The Pipeline and Hazardous Materials Safety Administration (PHMSA) has issued an advanced notice of proposed rulemaking (ANPRM) for its existing class location requirements for natural gas transmission pipelines as they pertain to actions operators must take following class location changes because of nearby population growth.

“Operators have suggested that performing integrity management measures on pipelines where class locations have changed due to population increases would be an equally safe but less costly alternative to the current requirements of either reducing pressure, pressure testing, or replacing pipe,” PHMSA said in an announcement published Tuesday in the Federal Register.

The ANPRM continues a line of discussion from a notice of inquiry published in 2013 and a report to Congress two years ago regarding whether expanding integrity management requirements would mitigate the need for class location requirements, PHMSA said.

PHMSA will accept comments on the ANPRM through Oct. 1.

The Interstate Natural Gas Association of America (INGAA) has estimated that gas transmission pipeline operators spend as much as $300 million annually replacing pipe to satisfy class location change regulations.

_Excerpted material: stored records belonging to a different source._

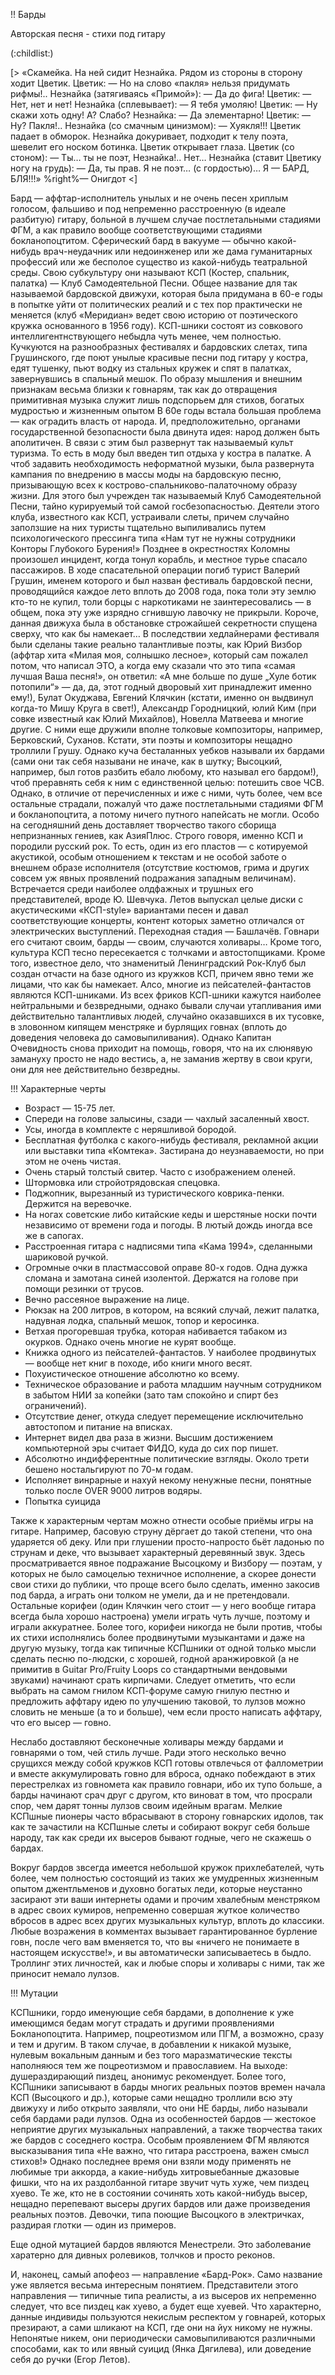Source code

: !! Барды

Авторская песня - стихи под гитару

(:childlist:)

[>
«Скамейка. На ней сидит Незнайка. Рядом из стороны в сторону ходит Цветик.
Цветик: — Но на слово «пакля» нельзя придумать рифмы!..
Незнайка (затягиваясь «Примой»): — Да до фига!
Цветик: — Нет, нет и нет!
Незнайка (сплевывает): — Я тебя умоляю!
Цветик: — Ну скажи хоть одну! А? Слабо?
Незнайка: — Да элементарно!
Цветик: — Ну? Пакля!..
Незнайка (со смачным цинизмом): — Хуякля!!!
Цветик падает в обморок. Незнайка докуривает, подходит к телу поэта,
шевелит его носком ботинка. Цветик открывает глаза.
Цветик (со стоном): — Ты… ты не поэт, Незнайка!.. Нет…
Незнайка (ставит Цветику ногу на грудь): — Да, ты прав. Я не поэт…
(с гордостью)… Я — БАРД, БЛЯ!!!» 
%right%— Онигдот
<]

Бард — аффтар-исполнитель унылых и не очень песен хриплым голосом, фальшиво и под непременно расстроенную (в идеале разбитую) гитару, больной в лучшем случае постлетальными стадиями ФГМ, а как правило вообще соответствующими стадиями бокланопоцтитом. Сферический бард в вакууме — обычно какой-нибудь врач-неудачник или недоинженер или же дама гуманитарных профессий или же бесполое существо из какой-нибудь театральной среды. Свою субкультуру они называют КСП (Костер, спальник, палатка) — Клуб Самодеятельной Песни. Общее название для так называемой бардовской движухи, которая была придумана в 60-е годы в попытке уйти от политических реалий и с тех пор практически не меняется (клуб «Меридиан» ведет свою историю от поэтического кружка основанного в 1956 году). КСП-шники состоят из совкового интеллигентнствующего небыдла чуть менее, чем полностью. Кучкуются на разнообразных фестивалях и бардовских слетах, типа Грушинского, где поют унылые красивые песни под гитару у костра, едят тушенку, пьют водку из стальных кружек и спят в палатках, завернувшись в спальный мешок. По образу мышления и внешним признакам весьма близки к говнарям, так как до отвращения примитивная музыка служит лишь подспорьем для стихов, богатых мудростью и жизненным опытом В 60е годы встала большая проблема — как оградить власть от народа. И, предположительно, органами государственной безопасности была двинута идея: народ должен быть аполитичен. В связи с этим был развернут так называемый культ туризма. То есть в моду был введен тип отдыха у костра в палатке. А чтоб задавить необходимость неформатной музыки, была развернута кампания по внедрению в массы моды на бардовскую песню, призывающую всех к кострово-спальниково-палаточному образу жизни. Для этого был учрежден так называемый Клуб Самодеятельной Песни, тайно курируемый той самой госбезопасностью. Деятели этого клуба, известного как КСП, устраивали слеты, причем случайно заползшие на них туристы тщательно выпиливались путем психологического прессинга типа «Нам тут не нужны сотрудники Конторы Глубокого Бурения!» Позднее в окрестностях Коломны произошел инцидент, когда тонул корабль, и местное турье спасало пассажиров. В ходе спасательной операции погиб турист Валерий Грушин, именем которого и был назван фестиваль бардовской песни, проводящийся каждое лето вплоть до 2008 года, пока толи эту землю кто-то не купил, толи борцы с наркотиками не заинтересовались — в общем, пока эту уже изрядно сгнившую лавочку не прикрыли. Короче, данная движуха была в обстановке строжайшей секретности спущена сверху, что как бы намекает… В последствии хедлайнерами фестиваля были сделаны такие реально талантливые поэты, как Юрий Визбор (аффтар хита «Милая моя, солнышко лесное», который сам пожалел потом, что написал ЭТО, а когда ему сказали что это типа «самая лучшая Ваша песня!», он ответил: «А мне больше по душе „Хуле ботик потопили“» — да, да, этот годный дворовый хит принадлежит именно ему!), Булат Окуджава, Евгений Клячкин (кстати, именно он выдвинул когда-то Мишу Круга в свет!), Александр Городницкий, юлий Ким (при совке известный как Юлий Михайлов), Новелла Матвеева и многие другие. С ними еще дружили вполне толковые композиторы, например, Берковский, Суханов. Кстати, эти поэты и композиторы нещадно троллили Грушу. Однако куча бесталанных уебков называли их бардами (сами они так себя называни не иначе, как в шутку; Высоцкий, например, был готов разбить ебало любому, кто называл его бардом!), чтоб преравнять себя к ним с единственной целью: потешить свое ЧСВ. Однако, в отличие от перечисленных и иже с ними, чуть более, чем все остальные страдали, пожалуй что даже постлетальными стадиями ФГМ и бокланопоцтита, а потому ничего путного напейсать не могли. Особо на сегодняшний день доставляет творчество такого сборища непризнанных гениев, как АзияПлюс. Строго говоря, именно КСП и породили русский рок. То есть, один из его пластов — с котируемой акустикой, особым отношением к текстам и не особой заботе о внешнем образе исполнителя (отсутствие костюмов, грима и других совсем уж явных проявлений подражания западным величинам). Встречается среди наиболее олдфажных и трушных его представителей, вроде Ю. Шевчука. Летов выпускал целые диски с акустическими «КСП-style» вариантами песен и давал соответствующие концерты, контент которых заметно отличался от электрических выступлений. Переходная стадия — Башлачёв. Говнари его считают своим, барды — своим, случаются холивары… Кроме того, культура КСП тесно пересекается с толчками и автостопщиками. Кроме того, известное дело, что знаменитый Ленинградский Рок-Клуб был создан отчасти на базе одного из кружков КСП, причем явно теми же лицами, что как бы намекает. Алсо, многие из пейсателей-фантастов являются КСП-шниками. Из всех фриков КСП-шники кажутся наиболее нейтральными и безвредными, однако бывали случаи утапливания ими действительно талантливых людей, случайно оказавшихся в их тусовке, в зловонном кипящем менстряке и бурлящих говнах (вплоть до доведения человека до самовыпиливания). Однако Капитан Очевидность снова приходит на помощь, говоря, что на их слюнявую замануху просто не надо вестись, а, не заманив жертву в свои круги, они для нее действительно безвредны. 

 
!!!  Характерные черты 

* Возраст — 15-75 лет.
* Спереди на голове залысины, сзади — чахлый засаленный хвост.
* Усы, иногда в комплекте с неряшливой бородой.
* Бесплатная футболка с какого-нибудь фестиваля, рекламной акции или выставки типа «Комтека». Застирана до неузнаваемости, но при этом не очень чистая.
* Очень старый толстый свитер. Часто с изображением оленей.
* Штормовка или стройотрядовская спецовка.
* Поджопник, вырезанный из туристического коврика-пенки. Держится на веревочке.
* На ногах советские либо китайские кеды и шерстяные носки почти независимо от времени года и погоды. В лютый дождь иногда все же в сапогах.
* Расстроенная гитара с надписями типа «Кама 1994», сделанными шариковой ручкой.
* Огромные очки в пластмассовой оправе 80-х годов. Одна дужка сломана и замотана синей изолентой. Держатся на голове при помощи резинки от трусов.
* Вечно рассеяное выражение на лице.
* Рюкзак на 200 литров, в котором, на всякий случай, лежит палатка, надувная лодка, спальный мешок, топор и керосинка.
* Ветхая прогоревшая трубка, которая набивается табаком из окурков. Однако очень многие не курят вообще.
* Книжка одного из пейсателей-фантастов. У наиболее продвинутых — вообще нет книг в походе, ибо книги много весят.
* Похуистическое отношение абсолютно ко всему.
* Техническое образование и работа младшим научным сотрудником в забытом НИИ за копейки (зато там спокойно и спирт без ограничений).
* Отсутствие денег, откуда следует перемещение исключительно автостопом и питание на вписках.
* Интернет видел два раза в жизни. Высшим достижением компьютерной эры считает ФИДО, куда до сих пор пишет.
* Абсолютно индифферентные политические взгляды. Около трети бешено ностальгируют по 70-м годам.
* Исполняет винрарные и нахуй некому ненужные песни, понятные только после OVER 9000 литров водяры.
* Попытка суицида

Также к характерным чертам можно отнести особые приёмы игры на гитаре. Например, басовую струну дёргает до такой степени, что она ударяется об деку. Или при глушении просто-напросто бьёт ладонью по струнам и деке, что вызывает характерный деревянный звук. Здесь просматривается явное подражание Высоцкому и Визбору — поэтам, у которых не было самоцелью техничное исполнение, а скорее донести свои стихи до публики, что проще всего было сделать, именно закосив под барда, а играть они толком не умели, да и не претендовали. Остальные корифеи (один Клячкин чего стоит — у него вообще гитара всегда была хорошо настроена) умели играть чуть лучше, поэтому и играли аккуратнее. Более того, корифеи никогда не были против, чтобы их стихи исполнялись более продвинутыми музыкантами и даже на другую музыку, тогда как типичные КСПшники от одной только мысли сделать песню по-людски, с хорошей, годной аранжировкой (а не примитив в Guitar Pro/Fruity Loops со стандартными вендовыми звуками) начинают срать кирпичами. Следует отметить, что если выбрать на самом гнилом КСП-форуме самую гнилую пестню и предложить аффтару идею по улучшению таковой, то лулзов можно словить не меньше (а то и больше), чем если просто написать аффтару, что его высер — говно. 

Неслабо доставляют бесконечные холивары между бардами и говнарями о том, чей стиль лучше. Ради этого несколько вечно срущихся между собой кружков КСП готовы отвлечься от фаллометрии и вместе аккумулировать говно для вброса, однако побеждают в этих перестрелках из говномета как правило говнари, ибо их тупо больше, а барды начинают срач друг с другом, кто виноват в том, что просрали спор, чем дарят тонны лулзов своим идейным врагам. Мелкие КСПшные пионеры часто вбрасывают в сторону говнарских идолов, так как те зачастили на КСПшные слеты и собирают вокруг себя больше народу, так как среди их высеров бывают годные, чего не скажешь о бардах. 

Вокруг бардов звсегда имеется небольшой кружок прихлебателей, чуть более, чем полностью состоящий из таких же умудренных жизненным опытом джентльменов и духовно богатых леди, которые неустанно засирают эти ваши интернеты одами и прочим хвалебным менстряком в адрес своих кумиров, непременно совершая жуткое количество вбросов в адрес всех других музыкальных культур, вплоть до классики. Любые возражения в комментах вызывает гарантированное бурление говн, после чего вам вменяется то, что вы «ничего не понимаете в настоящем искусстве!», и вы автоматически записываетесь в быдло. Троллинг этих личностей, как и любые споры и холивары с ними, так же приносит немало лулзов. 

!!! Мутации 

КСПшники, гордо именующие себя бардами, в дополнение к уже имеющимся бедам могут страдать и другими проявлениями Бокланопоцтита. Например, поцреотизмом или ПГМ, а возможно, сразу и тем и другим. В таком случае, в добавлении к никакой музыке, нулевым вокальным данным и без того маразматические тексты наполняюся тем же поцреотизмом и православием. На выходе: душераздирающий пиздец, анонимус рекомендует. Более того, КСПшники записывают в барды многих реальных поэтов времен начала КСП (Высоцкого и др.), которые сами нещадно троллили всю эту движуху и либо открыто заявляли, что они НЕ барды, либо называли себя бардами ради лулзов. Одна из особенностей бардов — жестокое неприятие других музыкальных направлений, а также творчества таких же бардов с соседнего костра. Особым проявлением ФГМ являются высказывания типа «Не важно, что гитара расстроена, важен смысл стихов!» Однако последнее время они взяли моду применять не любимые три аккорда, а какие-нибудь хитровыебанные джазовые фишки, что на их раздолбанной гитаре звучит чуть хуже, чем пиздец хуево. Те же, кто не в состоянии сочинять хоть какой-нибудь высер, нещадно перепевают высеры других бардов или даже произведения реальных поэтов. Девочки, типа поющие Высоцкого в электричках, раздирая глотки — один из примеров. 

Еще одной мутацией бардов являются Менестрели. Это заболевание харатерно для дивных ролевиков, толчков и просто реконов. 

И, наконец, самый апофеоз — направление «Бард-Рок». Само название уже является весьма интересным понятием. Представители этого направления — типичные типа реалисты, а из высеров их непременно следует, что все пиздец как хуево, а будет еще хуевей. Что характерно, данные индивиды пользуются некислым респектом у говнарей, которых презирают, а сами шликают на КСП, где они на йух никому не нужны. Непонятые никем, они периодически самовыпиливаются различными способами, как то или явный суицид (Янка Дягилева), или доведение себя до ручки (Егор Летов). 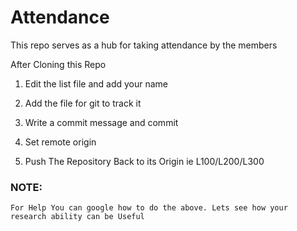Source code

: # Attendance
This repo serves as a hub for taking attendance by the members

After Cloning this Repo


1. Edit the list file and add your name 

2. Add the file for git to track it

3. Write a commit message and commit

5. Set remote origin 

6. Push The Repository Back to its Origin ie L100/L200/L300

### NOTE: 
	For Help You can google how to do the above. Lets see how your research ability can be Useful

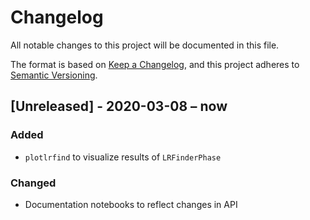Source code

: # Changelog
All notable changes to this project will be documented in this file.

The format is based on [Keep a Changelog](https://keepachangelog.com/en/1.0.0/),
and this project adheres to [Semantic Versioning](https://semver.org/spec/v2.0.0.html).

## [Unreleased] - 2020-03-08 – now

### Added
- `plotlrfind` to visualize results of `LRFinderPhase`

### Changed
- Documentation notebooks to reflect changes in API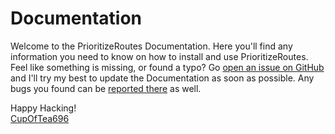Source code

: # Documentation
<!-- [[TOC]] -->

Welcome to the PrioritizeRoutes Documentation. Here you'll find any information you need to know on how to install and use PrioritizeRoutes. Feel like something is missing, or found a typo? Go [open an issue on GitHub](https://github.com/CupOfTea696/PrioritizeRoutes/issues) and I'll try my best to update the Documentation as soon as possible. Any bugs you found can be [reported there](https://github.com/CupOfTea696/PrioritizeRoutes/issues) as well.

Happy Hacking!<br>
[CupOfTea696](http://tiny.cc/cot696)
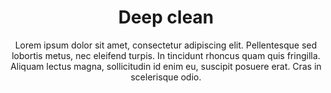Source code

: <h1 align="center">Deep clean</h1>

<p align="center">
Lorem ipsum dolor sit amet, consectetur adipiscing elit. Pellentesque sed lobortis metus, nec eleifend turpis. In tincidunt rhoncus quam quis fringilla. Aliquam lectus magna, sollicitudin id enim eu, suscipit posuere erat. Cras in scelerisque odio.
</p>
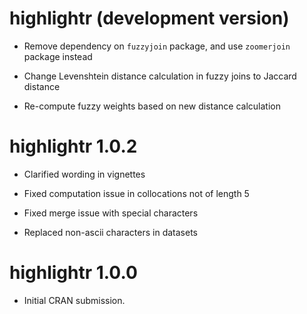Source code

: # highlightr (development version)

* Remove dependency on `fuzzyjoin` package, and use `zoomerjoin` package instead

* Change Levenshtein distance calculation in fuzzy joins to Jaccard distance

* Re-compute fuzzy weights based on new distance calculation

# highlightr 1.0.2

* Clarified wording in vignettes

* Fixed computation issue in collocations not of length 5

* Fixed merge issue with special characters

* Replaced non-ascii characters in datasets

# highlightr 1.0.0

* Initial CRAN submission.
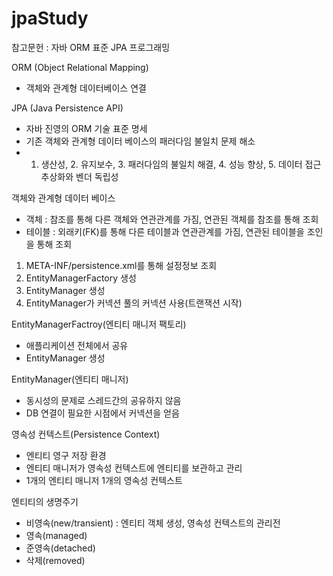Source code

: # jpaStudy

참고문헌 : 자바 ORM 표준 JPA 프로그래밍

ORM (Object Relational Mapping)
  - 객체와 관계형 데이터베이스 연결
 
JPA (Java Persistence API)
  - 자바 진영의 ORM 기술 표준 명세
  - 기존 객체와 관계형 데이터 베이스의 패러다임 불일치 문제 해소
  - 1. 생산성, 2. 유지보수, 3. 패러다임의 불일치 해결, 4. 성능 향상, 5. 데이터 접근 추상화와 벤더 독립성
  
객체와 관계형 데이터 베이스
  - 객체 : 참조를 통해 다른 객체와 연관관계를 가짐, 연관된 객체를 참조를 통해 조회
  - 테이블 : 외래키(FK)를 통해 다른 테이블과 연관관계를 가짐, 연관된 테이블을 조인을 통해 조회

1. META-INF/persistence.xml를 통해 설정정보 조회 
2. EntityManagerFactory 생성
3. EntityManager 생성
4. EntityManager가 커넥션 풀의 커넥션 사용(트랜잭션 시작)

EntityManagerFactroy(엔티티 매니저 팩토리)
  - 애플리케이션 전체에서 공유
  - EntityManager 생성

EntityManager(엔티티 매니저)
  - 동시성의 문제로 스레드간의 공유하지 않음
  - DB 연결이 필요한 시점에서 커넥션을 얻음
  
영속성 컨텍스트(Persistence Context)
  - 엔티티 영구 저장 환경
  - 엔티티 매니저가 영속성 컨텍스트에 엔티티를 보관하고 관리
  - 1개의 엔티티 매니저 1개의 영속성 컨텍스트
  
엔티티의 생명주기
  - 비영속(new/transient) : 엔티티 객체 생성, 영속성 컨텍스트의 관리전
  - 영속(managed)
  - 준영속(detached)
  - 삭제(removed)
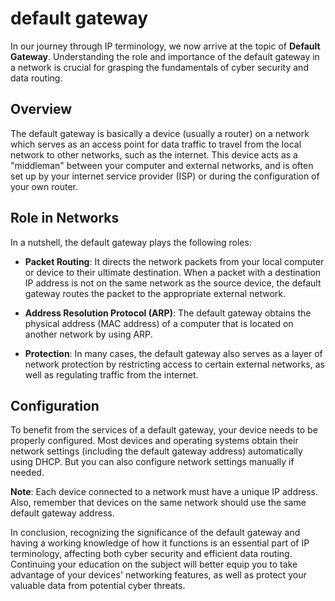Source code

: # default gateway

In our journey through IP terminology, we now arrive at the topic of **Default Gateway**. Understanding the role and importance of the default gateway in a network is crucial for grasping the fundamentals of cyber security and data routing.

## Overview

The default gateway is basically a device (usually a router) on a network which serves as an access point for data traffic to travel from the local network to other networks, such as the internet. This device acts as a "middleman" between your computer and external networks, and is often set up by your internet service provider (ISP) or during the configuration of your own router.

## Role in Networks

In a nutshell, the default gateway plays the following roles:

- **Packet Routing**: It directs the network packets from your local computer or device to their ultimate destination. When a packet with a destination IP address is not on the same network as the source device, the default gateway routes the packet to the appropriate external network.

- **Address Resolution Protocol (ARP)**: The default gateway obtains the physical address (MAC address) of a computer that is located on another network by using ARP.

- **Protection**: In many cases, the default gateway also serves as a layer of network protection by restricting access to certain external networks, as well as regulating traffic from the internet.

## Configuration

To benefit from the services of a default gateway, your device needs to be properly configured. Most devices and operating systems obtain their network settings (including the default gateway address) automatically using DHCP. But you can also configure network settings manually if needed.

**Note**: Each device connected to a network must have a unique IP address. Also, remember that devices on the same network should use the same default gateway address.

In conclusion, recognizing the significance of the default gateway and having a working knowledge of how it functions is an essential part of IP terminology, affecting both cyber security and efficient data routing. Continuing your education on the subject will better equip you to take advantage of your devices' networking features, as well as protect your valuable data from potential cyber threats.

“INGAA strongly supports a common sense update to the class location change regulations that will enable increased deployment of modern integrity assessment technologies and processes,” said INGAA CEO Don Santa. “Despite dramatic engineering and technological shifts that have occurred since 1970, the class location change regulations have never been substantively revised.

“In determining how to address the obsolete class location change regulations, PHMSA should look to the direction taken in its pending gas transmission integrity regulations. These pending integrity regulations provide requirements for using modern pipeline assessment technologies, which are often a more effective, more efficient and less disruptive means of assessing and confirming pipeline safety.”